First of all remember weight bearing exercises build up the muscles, tendons, ligaments and help with bone density. This all happens over a period of time so like a baby learning to crawl, stand up, walk, run it adapts to all of these but then increases its capacity over time making it stronger, faster and more resilient to the outside world.
Likewise we need to slowly adapt all of these tendons, ligaments and muscles to resistance, so a basic beginner should follow an all-over weight training programme for between 8-12 weeks. This programme will have one exercise per body part, apart from quadriceps where, as a much bigger body part, they can have two exercises such as leg extensions and leg press.
The length of the programme is such because of muscle fibre recruitment (MFR), and this is what makes us stronger, faster, etc. The more we do a given task the more fibres we recruit but, after around 8 weeks these fibres tail off making gains much harder and we hit plateaus. So, to recruit more fibres we must make some changes to our programme such as adding another exercise, decreasing the rest time, changing to a more compound movement, changing the days we train, adding another day, etc. These are all tricks we can employ and when these are fully exhausted we can then go on to split routines.
A basic male beginner's programme could look like this:
|Flat bench press||2 sets x 12-15 reps|
|Lat pulldowns (front)||2 sets x 12-15 reps|
|Tricep pushdowns||2 sets x 12-15 reps|
|Leg extensions||2 sets x 12-15 reps|
|Seated leg press||2 sets x 12-15 reps|
|Seated leg curls||2 sets x 12-15 reps|
|Cable curls (bicep)||2 sets x 12-15 reps|
|Lateral raises||2 sets x 12-15 reps|
|Standing calve raise||2 sets x 12-15 reps|
|Sit-ups/hip flexion||2 sets reasonable failure|
This routine should be followed in the correct order working at 50% of your one rep max. This means a work-load of half what you could lift for one repetition. Still try to increase the weights when you can, keeping correct form, but not at the sacrifice of your reps; these must still be completed. Rest time should be between 90 and 120 seconds.
This is a basic plan for a beginner 8-12 weeks to then upgrade to an intermediate routine, which would consist of adding another day of training and increasing the workload with more compound movements. This would be worked at a one rep max of 60%, again an upgrade on the first routine completed. Once this routine is completed the muscles, tendons and ligaments are strengthened enough to hopefully embark on a basic split routine if so desired.
Also one thing to bear in mind is a lot of trainees new to weight training are deconditioned. This means a lot of compound movements will put too much stain on the heart which could prove fatal! People with high blood pressure should follow a peripheral heart action (PHA) programme, as this protects the heart by reducing the stresses placed on it by slowly increasing the demands of the training, and it rotates the workload so as to limit the build up of lactic acid and prevent DOMS (delayed onset muscle soreness).
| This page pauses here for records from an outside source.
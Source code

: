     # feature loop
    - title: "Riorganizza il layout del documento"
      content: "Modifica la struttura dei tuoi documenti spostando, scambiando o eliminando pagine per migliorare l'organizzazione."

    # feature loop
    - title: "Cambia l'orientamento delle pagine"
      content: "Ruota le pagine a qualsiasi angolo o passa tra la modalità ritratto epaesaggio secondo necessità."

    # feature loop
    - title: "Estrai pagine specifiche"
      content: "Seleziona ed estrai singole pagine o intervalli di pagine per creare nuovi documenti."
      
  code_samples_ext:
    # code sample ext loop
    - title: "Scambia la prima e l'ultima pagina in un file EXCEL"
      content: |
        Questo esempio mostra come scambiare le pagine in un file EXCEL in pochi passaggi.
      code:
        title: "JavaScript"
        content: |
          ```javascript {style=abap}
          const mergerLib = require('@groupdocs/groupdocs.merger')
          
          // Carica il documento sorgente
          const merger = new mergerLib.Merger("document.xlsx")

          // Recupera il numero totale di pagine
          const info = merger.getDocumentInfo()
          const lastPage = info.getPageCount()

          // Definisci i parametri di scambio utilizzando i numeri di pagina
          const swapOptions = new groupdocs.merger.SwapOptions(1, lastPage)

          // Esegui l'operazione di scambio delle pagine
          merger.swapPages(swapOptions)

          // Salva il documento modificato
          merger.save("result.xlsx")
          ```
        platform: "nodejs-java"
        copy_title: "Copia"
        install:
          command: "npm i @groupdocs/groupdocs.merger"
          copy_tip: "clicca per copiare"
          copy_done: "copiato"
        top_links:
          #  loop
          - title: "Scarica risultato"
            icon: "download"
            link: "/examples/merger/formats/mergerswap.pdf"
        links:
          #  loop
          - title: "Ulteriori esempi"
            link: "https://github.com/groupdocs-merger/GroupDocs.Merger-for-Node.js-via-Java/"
The main workload of the workout is always in the middle once the body has fully warmed up. PHA programmes are also known as the anaerobic curve.
There are no pressing movements above the head in PHA programmes as too much pressure is put on the heart as it has to pump blood against gravity putting too much pressure on a deconditioned heart.
This is a step by step guide to hopefully guide people to build up their body in a safe and controlled manner. There are always conflicting ways of peoples' thoughts to training; after 25 years of training myself and clients I have found this the safest way to go about helping people progress. It takes patience, but, if it's longevity you want and, after all most of us do, this is the way to safely progress.